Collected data
####################

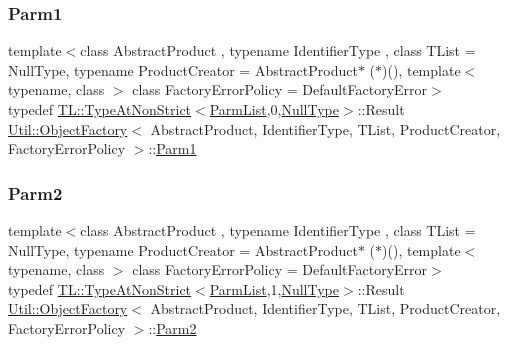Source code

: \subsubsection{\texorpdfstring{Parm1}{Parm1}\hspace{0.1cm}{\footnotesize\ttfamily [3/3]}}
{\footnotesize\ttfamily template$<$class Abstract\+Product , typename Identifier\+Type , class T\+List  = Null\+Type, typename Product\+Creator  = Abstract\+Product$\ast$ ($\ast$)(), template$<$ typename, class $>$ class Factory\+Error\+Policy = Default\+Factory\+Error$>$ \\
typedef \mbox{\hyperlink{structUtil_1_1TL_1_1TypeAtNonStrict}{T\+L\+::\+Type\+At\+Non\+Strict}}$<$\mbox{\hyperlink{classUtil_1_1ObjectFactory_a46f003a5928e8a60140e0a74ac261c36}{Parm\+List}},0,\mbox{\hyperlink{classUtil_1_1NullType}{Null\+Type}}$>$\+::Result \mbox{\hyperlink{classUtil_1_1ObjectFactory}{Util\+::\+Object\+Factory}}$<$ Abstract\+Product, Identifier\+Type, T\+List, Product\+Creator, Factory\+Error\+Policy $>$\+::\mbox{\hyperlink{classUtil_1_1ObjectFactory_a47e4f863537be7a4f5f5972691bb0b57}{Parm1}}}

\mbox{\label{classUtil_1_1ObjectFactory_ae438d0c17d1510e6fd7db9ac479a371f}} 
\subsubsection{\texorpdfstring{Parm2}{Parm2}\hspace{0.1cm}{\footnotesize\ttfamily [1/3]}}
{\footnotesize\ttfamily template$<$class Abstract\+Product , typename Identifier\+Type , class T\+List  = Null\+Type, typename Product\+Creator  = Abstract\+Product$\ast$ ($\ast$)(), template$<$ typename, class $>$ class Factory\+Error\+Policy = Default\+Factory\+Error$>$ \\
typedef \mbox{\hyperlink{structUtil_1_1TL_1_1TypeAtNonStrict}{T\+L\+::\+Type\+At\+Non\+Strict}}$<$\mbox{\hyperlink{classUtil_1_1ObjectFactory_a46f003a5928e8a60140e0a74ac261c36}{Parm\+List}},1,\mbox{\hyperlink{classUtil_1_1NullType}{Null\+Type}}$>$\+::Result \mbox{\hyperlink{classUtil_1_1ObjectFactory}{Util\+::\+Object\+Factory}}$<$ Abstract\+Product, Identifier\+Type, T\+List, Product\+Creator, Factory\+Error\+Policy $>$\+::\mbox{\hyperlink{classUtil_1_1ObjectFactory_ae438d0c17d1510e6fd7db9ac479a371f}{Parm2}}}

####################

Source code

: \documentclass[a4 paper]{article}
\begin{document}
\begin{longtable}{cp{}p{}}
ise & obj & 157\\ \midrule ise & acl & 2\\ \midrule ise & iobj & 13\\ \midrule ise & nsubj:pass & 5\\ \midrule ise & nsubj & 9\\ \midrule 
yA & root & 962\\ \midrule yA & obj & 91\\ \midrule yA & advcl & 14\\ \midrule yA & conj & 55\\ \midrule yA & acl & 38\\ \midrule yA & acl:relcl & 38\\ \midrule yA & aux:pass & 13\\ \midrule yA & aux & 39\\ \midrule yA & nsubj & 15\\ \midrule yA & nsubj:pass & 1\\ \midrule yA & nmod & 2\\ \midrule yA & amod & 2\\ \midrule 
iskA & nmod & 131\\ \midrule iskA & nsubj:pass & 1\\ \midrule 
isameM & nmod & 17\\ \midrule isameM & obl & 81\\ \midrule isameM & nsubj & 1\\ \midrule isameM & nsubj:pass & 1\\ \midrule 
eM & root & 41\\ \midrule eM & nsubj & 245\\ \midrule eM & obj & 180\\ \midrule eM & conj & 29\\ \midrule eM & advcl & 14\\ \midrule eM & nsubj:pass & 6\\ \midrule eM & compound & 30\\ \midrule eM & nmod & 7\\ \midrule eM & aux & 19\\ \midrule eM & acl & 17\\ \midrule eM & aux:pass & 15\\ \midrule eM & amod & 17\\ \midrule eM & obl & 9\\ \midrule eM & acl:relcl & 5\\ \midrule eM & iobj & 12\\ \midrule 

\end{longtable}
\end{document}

####################

YOUR ASSIGNMENT - Search the records above for "subsubsection" and copy every line that has it.

EXERCISE ANSWER -
: \subsubsection{\texorpdfstring{Parm1}{Parm1}\hspace{0.1cm}{\footnotesize\ttfamily [3/3]}}
\subsubsection{\texorpdfstring{Parm2}{Parm2}\hspace{0.1cm}{\footnotesize\ttfamily [1/3]}}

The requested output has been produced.